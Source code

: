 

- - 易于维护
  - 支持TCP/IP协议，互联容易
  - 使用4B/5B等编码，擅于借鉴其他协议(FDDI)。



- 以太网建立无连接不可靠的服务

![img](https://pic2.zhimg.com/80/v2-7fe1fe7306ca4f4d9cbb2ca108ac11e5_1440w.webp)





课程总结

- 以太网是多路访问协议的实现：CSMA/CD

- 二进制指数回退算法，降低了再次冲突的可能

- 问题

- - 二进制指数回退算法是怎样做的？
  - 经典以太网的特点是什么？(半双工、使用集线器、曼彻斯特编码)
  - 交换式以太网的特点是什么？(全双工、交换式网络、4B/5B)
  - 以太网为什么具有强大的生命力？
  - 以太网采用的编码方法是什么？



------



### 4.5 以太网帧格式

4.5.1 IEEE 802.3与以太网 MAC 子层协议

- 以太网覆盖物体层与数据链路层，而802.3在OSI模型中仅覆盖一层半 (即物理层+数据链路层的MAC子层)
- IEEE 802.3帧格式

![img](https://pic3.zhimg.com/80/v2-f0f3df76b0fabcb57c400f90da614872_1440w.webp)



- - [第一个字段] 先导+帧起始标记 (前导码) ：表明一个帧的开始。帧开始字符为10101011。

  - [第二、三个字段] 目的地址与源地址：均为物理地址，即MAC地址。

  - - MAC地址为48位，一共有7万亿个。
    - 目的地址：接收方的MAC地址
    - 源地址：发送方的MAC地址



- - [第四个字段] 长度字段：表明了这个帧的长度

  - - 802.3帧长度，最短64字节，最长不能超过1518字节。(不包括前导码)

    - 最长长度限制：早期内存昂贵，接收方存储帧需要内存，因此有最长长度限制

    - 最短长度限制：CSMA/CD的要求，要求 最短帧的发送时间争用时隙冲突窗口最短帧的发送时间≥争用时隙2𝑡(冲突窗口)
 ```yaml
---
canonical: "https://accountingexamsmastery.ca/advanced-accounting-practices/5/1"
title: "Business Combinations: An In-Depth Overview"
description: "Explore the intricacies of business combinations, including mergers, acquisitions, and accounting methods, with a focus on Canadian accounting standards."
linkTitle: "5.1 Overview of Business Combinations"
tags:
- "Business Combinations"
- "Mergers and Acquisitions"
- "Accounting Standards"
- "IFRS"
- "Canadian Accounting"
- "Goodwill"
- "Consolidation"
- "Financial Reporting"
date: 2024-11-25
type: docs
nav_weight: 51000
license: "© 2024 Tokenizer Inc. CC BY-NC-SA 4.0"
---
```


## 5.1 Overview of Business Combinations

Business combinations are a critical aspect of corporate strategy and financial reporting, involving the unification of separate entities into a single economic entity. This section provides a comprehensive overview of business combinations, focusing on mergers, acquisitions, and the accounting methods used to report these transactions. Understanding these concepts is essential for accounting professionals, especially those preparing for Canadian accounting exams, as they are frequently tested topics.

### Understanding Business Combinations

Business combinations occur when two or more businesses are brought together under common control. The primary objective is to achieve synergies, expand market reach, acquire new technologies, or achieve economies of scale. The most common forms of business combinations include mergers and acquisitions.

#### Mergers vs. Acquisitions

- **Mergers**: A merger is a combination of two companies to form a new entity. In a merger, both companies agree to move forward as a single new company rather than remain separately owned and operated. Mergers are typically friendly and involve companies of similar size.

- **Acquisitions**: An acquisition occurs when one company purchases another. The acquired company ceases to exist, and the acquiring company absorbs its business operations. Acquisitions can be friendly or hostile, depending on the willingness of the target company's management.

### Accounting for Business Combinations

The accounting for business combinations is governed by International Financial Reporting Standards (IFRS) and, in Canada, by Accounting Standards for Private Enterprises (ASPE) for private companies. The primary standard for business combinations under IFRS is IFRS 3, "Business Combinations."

────

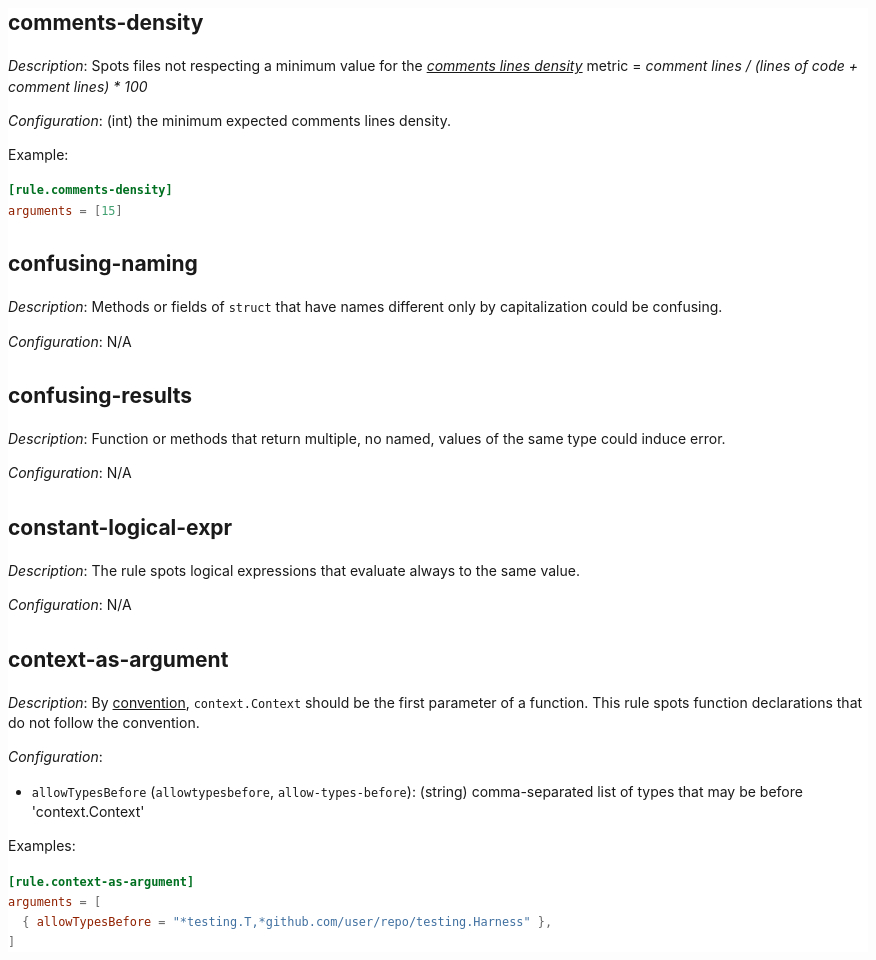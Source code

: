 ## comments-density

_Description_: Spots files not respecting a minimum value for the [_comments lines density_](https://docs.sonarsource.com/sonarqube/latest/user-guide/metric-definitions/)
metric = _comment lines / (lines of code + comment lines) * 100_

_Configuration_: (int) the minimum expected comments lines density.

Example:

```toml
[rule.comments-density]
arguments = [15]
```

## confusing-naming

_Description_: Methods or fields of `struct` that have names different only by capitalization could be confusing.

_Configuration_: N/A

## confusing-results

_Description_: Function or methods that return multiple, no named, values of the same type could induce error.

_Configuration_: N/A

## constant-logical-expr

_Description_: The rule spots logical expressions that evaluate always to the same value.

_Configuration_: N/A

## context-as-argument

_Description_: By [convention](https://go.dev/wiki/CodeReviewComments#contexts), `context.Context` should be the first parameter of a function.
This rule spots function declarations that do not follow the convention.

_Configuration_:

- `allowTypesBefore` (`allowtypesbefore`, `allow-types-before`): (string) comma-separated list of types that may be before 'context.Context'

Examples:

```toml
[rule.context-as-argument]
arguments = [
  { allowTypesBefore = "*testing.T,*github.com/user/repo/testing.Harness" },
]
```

────

THE TASK - Copy out every line above where "confusing" is present.

YOUR RESPONSE -
## confusing-naming
_Description_: Methods or fields of `struct` that have names different only by capitalization could be confusing.
## confusing-results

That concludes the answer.